• _WORK ORDER_
Going down the listing below, print exactly each line from the one with "is in meters" up to and including the one with "decreasing gravitational force and an", and skip the rest.

• _THE RECORDS_
----
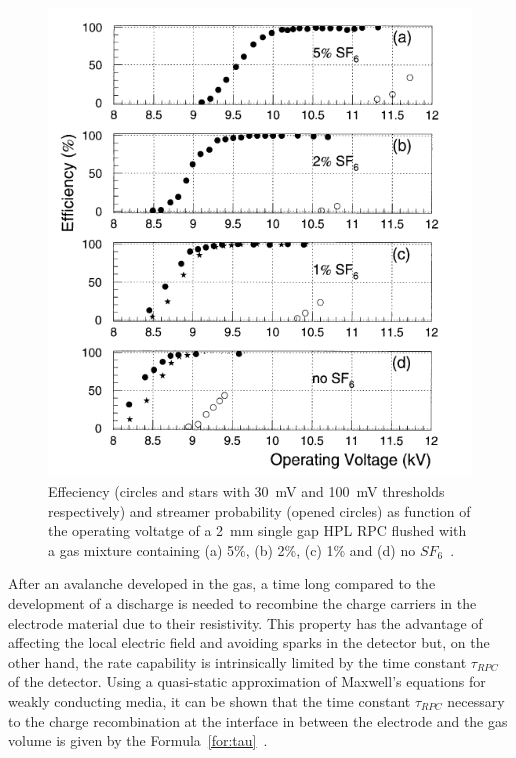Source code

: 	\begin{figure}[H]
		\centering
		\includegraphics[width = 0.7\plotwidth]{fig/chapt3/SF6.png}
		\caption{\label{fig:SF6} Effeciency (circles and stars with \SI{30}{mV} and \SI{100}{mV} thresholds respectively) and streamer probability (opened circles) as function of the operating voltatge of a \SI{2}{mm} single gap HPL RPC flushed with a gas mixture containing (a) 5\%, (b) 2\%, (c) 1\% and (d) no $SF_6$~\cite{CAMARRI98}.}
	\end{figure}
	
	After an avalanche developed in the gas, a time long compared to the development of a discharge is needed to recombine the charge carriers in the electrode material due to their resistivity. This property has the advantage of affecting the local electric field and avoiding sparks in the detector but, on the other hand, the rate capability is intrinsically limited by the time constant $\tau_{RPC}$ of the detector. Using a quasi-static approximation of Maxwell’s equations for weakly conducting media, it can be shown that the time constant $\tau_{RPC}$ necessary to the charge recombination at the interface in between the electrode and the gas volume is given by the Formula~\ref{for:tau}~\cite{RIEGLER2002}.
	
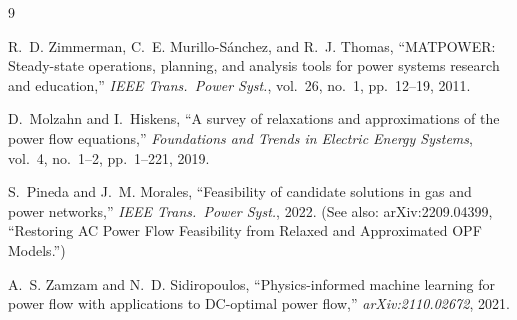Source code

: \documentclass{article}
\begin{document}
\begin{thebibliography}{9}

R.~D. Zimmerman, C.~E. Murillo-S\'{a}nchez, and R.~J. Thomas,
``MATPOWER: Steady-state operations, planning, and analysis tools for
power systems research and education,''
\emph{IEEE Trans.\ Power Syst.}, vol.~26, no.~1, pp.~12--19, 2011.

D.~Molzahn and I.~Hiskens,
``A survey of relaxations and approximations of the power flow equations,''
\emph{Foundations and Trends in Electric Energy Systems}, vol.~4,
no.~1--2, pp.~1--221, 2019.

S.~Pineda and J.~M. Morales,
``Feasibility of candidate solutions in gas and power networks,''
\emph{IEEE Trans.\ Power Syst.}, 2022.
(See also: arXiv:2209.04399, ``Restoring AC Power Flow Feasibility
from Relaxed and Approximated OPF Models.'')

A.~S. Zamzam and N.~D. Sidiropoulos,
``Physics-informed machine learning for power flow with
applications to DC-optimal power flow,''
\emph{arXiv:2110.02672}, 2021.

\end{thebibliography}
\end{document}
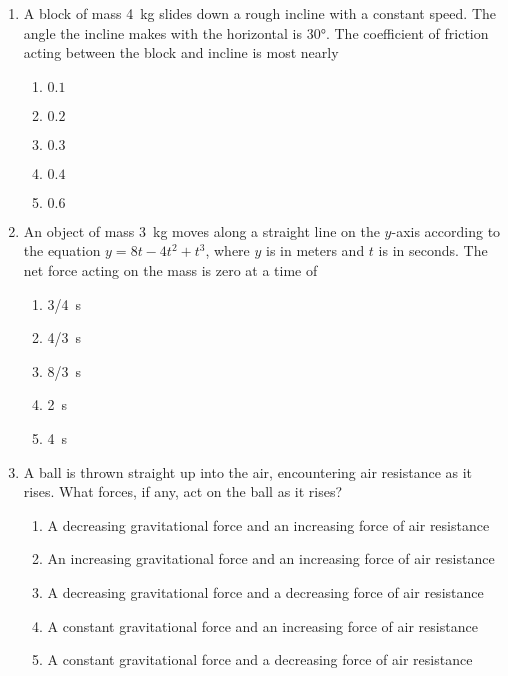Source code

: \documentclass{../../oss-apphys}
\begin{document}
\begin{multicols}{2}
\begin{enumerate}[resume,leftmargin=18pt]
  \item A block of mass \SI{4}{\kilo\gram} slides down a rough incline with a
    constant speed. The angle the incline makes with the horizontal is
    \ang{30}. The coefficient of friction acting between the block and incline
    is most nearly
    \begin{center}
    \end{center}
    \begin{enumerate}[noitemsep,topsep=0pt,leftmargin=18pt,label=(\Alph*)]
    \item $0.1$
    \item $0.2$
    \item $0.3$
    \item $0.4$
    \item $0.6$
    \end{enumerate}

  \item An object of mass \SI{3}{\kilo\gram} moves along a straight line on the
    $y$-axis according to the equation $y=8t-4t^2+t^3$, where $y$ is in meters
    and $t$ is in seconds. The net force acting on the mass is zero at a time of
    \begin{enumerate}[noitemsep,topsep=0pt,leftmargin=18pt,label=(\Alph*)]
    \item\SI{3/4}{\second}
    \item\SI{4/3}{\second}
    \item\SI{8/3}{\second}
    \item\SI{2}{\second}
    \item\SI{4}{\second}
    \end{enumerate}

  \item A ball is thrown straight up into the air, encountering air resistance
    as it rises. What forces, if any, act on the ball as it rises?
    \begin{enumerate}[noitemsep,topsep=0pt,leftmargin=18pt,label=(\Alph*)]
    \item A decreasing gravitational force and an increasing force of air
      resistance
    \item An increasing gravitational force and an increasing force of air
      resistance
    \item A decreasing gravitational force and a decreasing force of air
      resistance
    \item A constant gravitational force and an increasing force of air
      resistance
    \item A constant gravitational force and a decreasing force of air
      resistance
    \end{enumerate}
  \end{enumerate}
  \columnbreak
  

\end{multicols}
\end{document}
----
• _OUTPUT FOR THIS TASK_
    $y$-axis according to the equation $y=8t-4t^2+t^3$, where $y$ is in meters
    and $t$ is in seconds. The net force acting on the mass is zero at a time of
    \begin{enumerate}[noitemsep,topsep=0pt,leftmargin=18pt,label=(\Alph*)]
    \item\SI{3/4}{\second}
    \item\SI{4/3}{\second}
    \item\SI{8/3}{\second}
    \item\SI{2}{\second}
    \item\SI{4}{\second}
    \end{enumerate}

  \item A ball is thrown straight up into the air, encountering air resistance
    as it rises. What forces, if any, act on the ball as it rises?
    \begin{enumerate}[noitemsep,topsep=0pt,leftmargin=18pt,label=(\Alph*)]
    \item A decreasing gravitational force and an increasing force of air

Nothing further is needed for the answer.